Many of the authors who have written books on their disagreement with monetary tithing can’t all be wrong when they present indisputable evidence that contradicts many of the unsubstantiated claims made by pastors and churches to position monetary tithing as a biblical fact. There are many reasons in the Bible why tithing is not required but some people are imprisoned by their cognitive dissonance that they can’t see how what they believed for 30 years could be so wrong. For may people in the church it is unconscionable to think that the devourer in the book of Malachi is not the Devil. How does one come to believe something so strongly even when it is not in the Bible. There is one scripture that addresses this issue and 2 Tim. 2:15 reads: Study to shew thyself approved unto God, a workman that needeth not to be ashamed, rightly dividing the word of truth. Why is it so hard to accept that the Bible teaches God’s tithe is crops and cattle and not money.
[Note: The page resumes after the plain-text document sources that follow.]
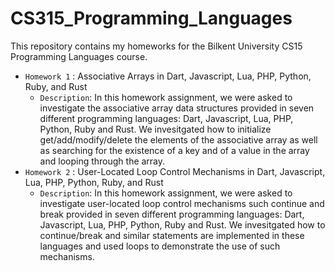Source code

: # CS315_Programming_Languages
This repository contains my homeworks for the Bilkent University CS15 Programming Languages course.
- `Homework 1` : Associative Arrays in Dart, Javascript, Lua, PHP, Python, Ruby, and Rust
   - `Description`:  In this homework assignment, we were asked to investigate the associative array data structures provided in seven different programming languages: Dart, Javascript, Lua, PHP, Python, Ruby and Rust. We invesitgated how to initialize get/add/modify/delete the elements of the associative array as well as searching for the existence of a key and of a value in the array and looping through the array.  
 - `Homework 2` : User-Located Loop Control Mechanisms in Dart, Javascript, Lua, PHP, Python, Ruby, and Rust
   - `Description`:  In this homework assignment, we were asked to investigate user-located loop control mechanisms such continue and break provided in seven different programming languages: Dart, Javascript, Lua, PHP, Python, Ruby and Rust. We invesitgated how to continue/break and similar statements are implemented in these languages and used loops to demonstrate the use of such mechanisms.
   
   
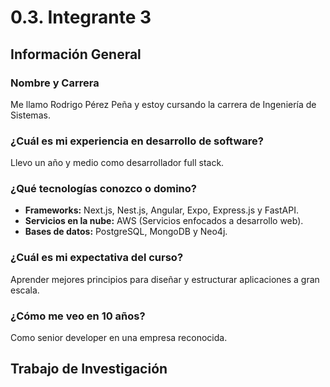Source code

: # 0.3. Integrante 3

## Información General

### Nombre y Carrera

Me llamo Rodrigo Pérez Peña y estoy cursando la carrera de Ingeniería de Sistemas.

### ¿Cuál es mi experiencia en desarrollo de software?

Llevo un año y medio como desarrollador full stack.

### ¿Qué tecnologías conozco o domino?

- **Frameworks:** Next.js, Nest.js, Angular, Expo, Express.js y FastAPI.
- **Servicios en la nube:** AWS (Servicios enfocados a desarrollo web).
- **Bases de datos:** PostgreSQL, MongoDB y Neo4j.

### ¿Cuál es mi expectativa del curso?

Aprender mejores principios para diseñar y estructurar aplicaciones a gran escala.

### ¿Cómo me veo en 10 años?

Como senior developer en una empresa reconocida.

## Trabajo de Investigación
In speaking of tithes in the New Testament, Hope of Israel Ministries writes :
Preachers, priests, evangelists, rabbis and theologians who have received the ordained Biblical tithe MUST REPENT of their SINFUL WAYS and inform the church membership to also REPENT of their sins in this regard. Why? Because the ordained tithe has been ILLEGALLY used by those who are CARELESS with Biblical teaching! In a nutshell, it is a SIN against the teachings of YEHOVAH God for the ordained Biblical tithe to be used today, in ANY capacity, in the propagation of the Gospel, in paying ministerial salaries, in building churches or synagogues, to print books or tracts, hymnals, or to send to missionaries. The Biblical tithe is HOLY and it is NOT to be used in the fashion that preachers, priests and evangelists are using it today. The time has come to get back to the teachings of the Bible and QUIT the OVERT SINNING of demanding and MISUSING the ordained tithe of the Bible that Christian denominations are doing on such a wide scale today! HOIM Staff. Tithing and the New Testament (Kindle Locations 18-22-25). Hope of Israel Ministries. Kindle Edition.
During my research for Kleptomaniac: Who’s Really Robbing God Anyway, I read many books written by Jewish authors, rabbis and those with extensive backgrounds in Jewish history, land, language and literature who said that if any Jew today tried to pay a tithe to the synagogue or the Rabbi would be sin and a violation of the law because the tithe was only given to Levites by inheritance as long as the temple stood. If someone else like a pastor or church suggests that they should receive tithes that would amount to robbery because the tithe inheritance was commanded for Levites only and the Bible clearly says this in Hebrews 7:5, And verily they that are of the sons of Levi, who receive the office of the priesthood, have a commandment to take tithes of the people according to the law, that is, of their brethren, though they come out of the loins of Abraham:.. It is clear from Hebrews that tithing is of the law. And if someone tells you that the New Testament teaches grace tithing or tithing is a matter of the heart is not telling the truth when the scripture says tithing is of the law. In Kleptomaniac: Who’s Really Robbing God Anyway there is no sectarianism only scripture, history and theology. Five years ago, I did an interview about my book on Blog Talk Radio with Host Churchboi.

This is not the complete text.